Stored data entries:

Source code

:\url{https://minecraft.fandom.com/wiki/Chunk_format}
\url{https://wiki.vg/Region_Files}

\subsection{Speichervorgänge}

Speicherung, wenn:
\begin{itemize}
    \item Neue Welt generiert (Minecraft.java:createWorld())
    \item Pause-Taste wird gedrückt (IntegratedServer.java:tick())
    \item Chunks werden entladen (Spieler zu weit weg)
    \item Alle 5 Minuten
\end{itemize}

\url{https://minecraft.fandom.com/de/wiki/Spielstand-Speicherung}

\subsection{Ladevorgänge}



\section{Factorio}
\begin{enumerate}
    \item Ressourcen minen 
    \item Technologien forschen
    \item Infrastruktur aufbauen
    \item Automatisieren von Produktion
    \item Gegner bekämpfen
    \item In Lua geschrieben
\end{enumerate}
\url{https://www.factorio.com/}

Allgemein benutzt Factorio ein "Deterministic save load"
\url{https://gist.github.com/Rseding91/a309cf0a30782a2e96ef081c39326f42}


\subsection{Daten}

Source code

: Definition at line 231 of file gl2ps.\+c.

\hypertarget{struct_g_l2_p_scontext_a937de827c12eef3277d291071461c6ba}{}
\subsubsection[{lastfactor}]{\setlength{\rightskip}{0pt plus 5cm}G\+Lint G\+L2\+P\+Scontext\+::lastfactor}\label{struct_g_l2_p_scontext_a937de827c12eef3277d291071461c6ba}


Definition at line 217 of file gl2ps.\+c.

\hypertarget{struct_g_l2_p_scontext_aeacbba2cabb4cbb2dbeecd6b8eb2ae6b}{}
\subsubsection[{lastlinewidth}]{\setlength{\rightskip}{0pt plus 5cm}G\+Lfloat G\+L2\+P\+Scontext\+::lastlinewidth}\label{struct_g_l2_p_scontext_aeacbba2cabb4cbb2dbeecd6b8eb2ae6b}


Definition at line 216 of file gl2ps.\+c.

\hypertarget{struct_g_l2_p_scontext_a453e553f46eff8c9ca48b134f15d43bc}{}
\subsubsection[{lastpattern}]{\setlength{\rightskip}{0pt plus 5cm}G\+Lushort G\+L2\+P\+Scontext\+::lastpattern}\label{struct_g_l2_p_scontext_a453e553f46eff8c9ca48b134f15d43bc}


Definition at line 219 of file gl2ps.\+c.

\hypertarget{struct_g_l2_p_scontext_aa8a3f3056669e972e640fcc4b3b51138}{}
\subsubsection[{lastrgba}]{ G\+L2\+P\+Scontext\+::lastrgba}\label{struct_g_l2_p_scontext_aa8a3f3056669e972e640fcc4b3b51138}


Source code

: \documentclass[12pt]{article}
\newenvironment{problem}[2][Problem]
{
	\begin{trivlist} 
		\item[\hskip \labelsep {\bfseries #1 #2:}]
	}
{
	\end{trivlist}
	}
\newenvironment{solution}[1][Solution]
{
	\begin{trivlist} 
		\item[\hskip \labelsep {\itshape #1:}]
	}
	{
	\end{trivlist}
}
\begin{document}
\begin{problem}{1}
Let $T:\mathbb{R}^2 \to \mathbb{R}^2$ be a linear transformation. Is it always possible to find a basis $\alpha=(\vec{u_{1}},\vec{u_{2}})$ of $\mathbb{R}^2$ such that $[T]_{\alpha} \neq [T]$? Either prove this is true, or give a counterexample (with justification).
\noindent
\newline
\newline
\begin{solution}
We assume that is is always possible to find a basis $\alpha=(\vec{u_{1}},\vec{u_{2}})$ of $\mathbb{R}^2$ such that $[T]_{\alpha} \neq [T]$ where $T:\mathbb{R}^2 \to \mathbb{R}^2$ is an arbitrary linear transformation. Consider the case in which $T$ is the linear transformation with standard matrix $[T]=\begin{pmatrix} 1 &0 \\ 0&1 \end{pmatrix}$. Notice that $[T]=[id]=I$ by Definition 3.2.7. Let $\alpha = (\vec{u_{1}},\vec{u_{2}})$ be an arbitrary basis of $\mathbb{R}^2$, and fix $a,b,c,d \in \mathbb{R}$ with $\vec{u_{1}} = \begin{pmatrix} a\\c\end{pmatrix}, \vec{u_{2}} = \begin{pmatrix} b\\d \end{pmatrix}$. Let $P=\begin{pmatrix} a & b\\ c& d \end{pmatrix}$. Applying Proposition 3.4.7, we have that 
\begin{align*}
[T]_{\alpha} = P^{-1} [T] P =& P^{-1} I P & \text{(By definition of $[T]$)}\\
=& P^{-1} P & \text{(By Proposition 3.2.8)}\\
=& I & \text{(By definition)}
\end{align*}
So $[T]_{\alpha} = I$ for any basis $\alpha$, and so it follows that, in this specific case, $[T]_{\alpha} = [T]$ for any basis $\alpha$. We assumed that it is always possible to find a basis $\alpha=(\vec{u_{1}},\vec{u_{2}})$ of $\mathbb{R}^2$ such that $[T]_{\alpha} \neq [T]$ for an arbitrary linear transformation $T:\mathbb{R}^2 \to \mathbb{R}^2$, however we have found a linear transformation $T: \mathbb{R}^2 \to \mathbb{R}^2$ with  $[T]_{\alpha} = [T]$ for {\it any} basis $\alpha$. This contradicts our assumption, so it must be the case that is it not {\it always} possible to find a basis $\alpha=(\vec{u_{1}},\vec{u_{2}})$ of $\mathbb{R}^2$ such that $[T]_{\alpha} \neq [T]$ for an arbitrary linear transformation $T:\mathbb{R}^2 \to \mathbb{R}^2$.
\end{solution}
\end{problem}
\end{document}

### What is required
What lines of the data contain the string "java"? List them.

### Answer to the exercise
    \item Neue Welt generiert (Minecraft.java:createWorld())
    \item Pause-Taste wird gedrückt (IntegratedServer.java:tick())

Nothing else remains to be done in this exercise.